=== Work to be completed ===
Begin at the top of the records and copy each line exactly. The line containing "tags of the Sentry Policy | [optional]" is the last one to include.

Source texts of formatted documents
◇ ◇ ◇ ◇ ◇

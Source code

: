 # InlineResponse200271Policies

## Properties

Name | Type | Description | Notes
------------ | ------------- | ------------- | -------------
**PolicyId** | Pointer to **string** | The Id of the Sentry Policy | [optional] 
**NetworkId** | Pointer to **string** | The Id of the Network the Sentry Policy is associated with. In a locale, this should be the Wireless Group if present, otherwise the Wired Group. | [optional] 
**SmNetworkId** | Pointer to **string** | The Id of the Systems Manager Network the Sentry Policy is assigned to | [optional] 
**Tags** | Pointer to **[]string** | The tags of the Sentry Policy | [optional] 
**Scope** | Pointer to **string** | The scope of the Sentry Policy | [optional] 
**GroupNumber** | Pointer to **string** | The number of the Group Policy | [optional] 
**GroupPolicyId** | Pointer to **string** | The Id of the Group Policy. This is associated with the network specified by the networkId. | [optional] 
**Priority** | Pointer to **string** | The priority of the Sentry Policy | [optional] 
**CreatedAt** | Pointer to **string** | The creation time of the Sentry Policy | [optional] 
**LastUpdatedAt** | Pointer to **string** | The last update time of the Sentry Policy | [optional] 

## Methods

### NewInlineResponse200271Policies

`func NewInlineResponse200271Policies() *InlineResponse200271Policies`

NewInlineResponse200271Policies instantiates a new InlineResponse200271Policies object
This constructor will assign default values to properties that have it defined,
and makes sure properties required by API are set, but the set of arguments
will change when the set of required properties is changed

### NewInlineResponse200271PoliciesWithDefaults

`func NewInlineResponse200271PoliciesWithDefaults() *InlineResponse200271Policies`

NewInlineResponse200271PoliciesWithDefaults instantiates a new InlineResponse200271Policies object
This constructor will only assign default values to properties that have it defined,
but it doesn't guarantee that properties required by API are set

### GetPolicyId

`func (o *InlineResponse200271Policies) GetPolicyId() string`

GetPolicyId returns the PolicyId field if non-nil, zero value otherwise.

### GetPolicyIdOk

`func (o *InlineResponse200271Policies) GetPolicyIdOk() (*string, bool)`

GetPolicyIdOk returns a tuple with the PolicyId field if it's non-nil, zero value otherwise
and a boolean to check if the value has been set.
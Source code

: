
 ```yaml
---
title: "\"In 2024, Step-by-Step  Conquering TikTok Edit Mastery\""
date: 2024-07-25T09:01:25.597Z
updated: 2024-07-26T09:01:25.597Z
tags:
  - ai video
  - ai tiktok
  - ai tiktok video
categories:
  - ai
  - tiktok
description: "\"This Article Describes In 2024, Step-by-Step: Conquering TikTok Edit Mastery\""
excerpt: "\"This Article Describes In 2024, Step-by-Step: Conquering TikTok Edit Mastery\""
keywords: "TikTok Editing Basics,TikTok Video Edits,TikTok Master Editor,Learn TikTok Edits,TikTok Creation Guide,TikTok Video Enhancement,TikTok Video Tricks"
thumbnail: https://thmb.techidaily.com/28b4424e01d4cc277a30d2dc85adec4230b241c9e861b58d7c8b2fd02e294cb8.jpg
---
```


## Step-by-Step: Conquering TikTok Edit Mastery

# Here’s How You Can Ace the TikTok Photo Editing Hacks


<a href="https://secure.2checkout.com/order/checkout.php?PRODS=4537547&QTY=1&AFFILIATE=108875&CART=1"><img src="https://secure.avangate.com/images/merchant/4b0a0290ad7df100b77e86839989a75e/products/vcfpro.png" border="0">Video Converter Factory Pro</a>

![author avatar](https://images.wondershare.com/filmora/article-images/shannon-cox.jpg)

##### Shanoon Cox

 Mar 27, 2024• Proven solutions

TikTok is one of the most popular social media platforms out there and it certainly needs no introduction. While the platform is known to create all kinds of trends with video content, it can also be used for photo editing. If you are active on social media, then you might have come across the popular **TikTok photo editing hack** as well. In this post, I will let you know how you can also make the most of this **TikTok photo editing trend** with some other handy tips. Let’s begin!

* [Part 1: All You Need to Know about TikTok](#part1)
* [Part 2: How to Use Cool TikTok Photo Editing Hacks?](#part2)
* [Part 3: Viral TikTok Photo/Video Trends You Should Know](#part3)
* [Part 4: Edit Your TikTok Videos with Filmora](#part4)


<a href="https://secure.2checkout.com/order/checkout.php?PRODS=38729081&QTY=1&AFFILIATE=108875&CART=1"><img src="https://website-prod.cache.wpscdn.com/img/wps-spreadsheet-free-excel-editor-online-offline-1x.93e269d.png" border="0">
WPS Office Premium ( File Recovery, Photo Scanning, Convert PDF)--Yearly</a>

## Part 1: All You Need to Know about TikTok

◇ ◇ ◇ ◇ ◇

=== The completed task ===
Source code

: # InlineResponse200271Policies

## Properties

Name | Type | Description | Notes
------------ | ------------- | ------------- | -------------
**PolicyId** | Pointer to **string** | The Id of the Sentry Policy | [optional] 
**NetworkId** | Pointer to **string** | The Id of the Network the Sentry Policy is associated with. In a locale, this should be the Wireless Group if present, otherwise the Wired Group. | [optional] 
**SmNetworkId** | Pointer to **string** | The Id of the Systems Manager Network the Sentry Policy is assigned to | [optional] 
**Tags** | Pointer to **[]string** | The tags of the Sentry Policy | [optional] 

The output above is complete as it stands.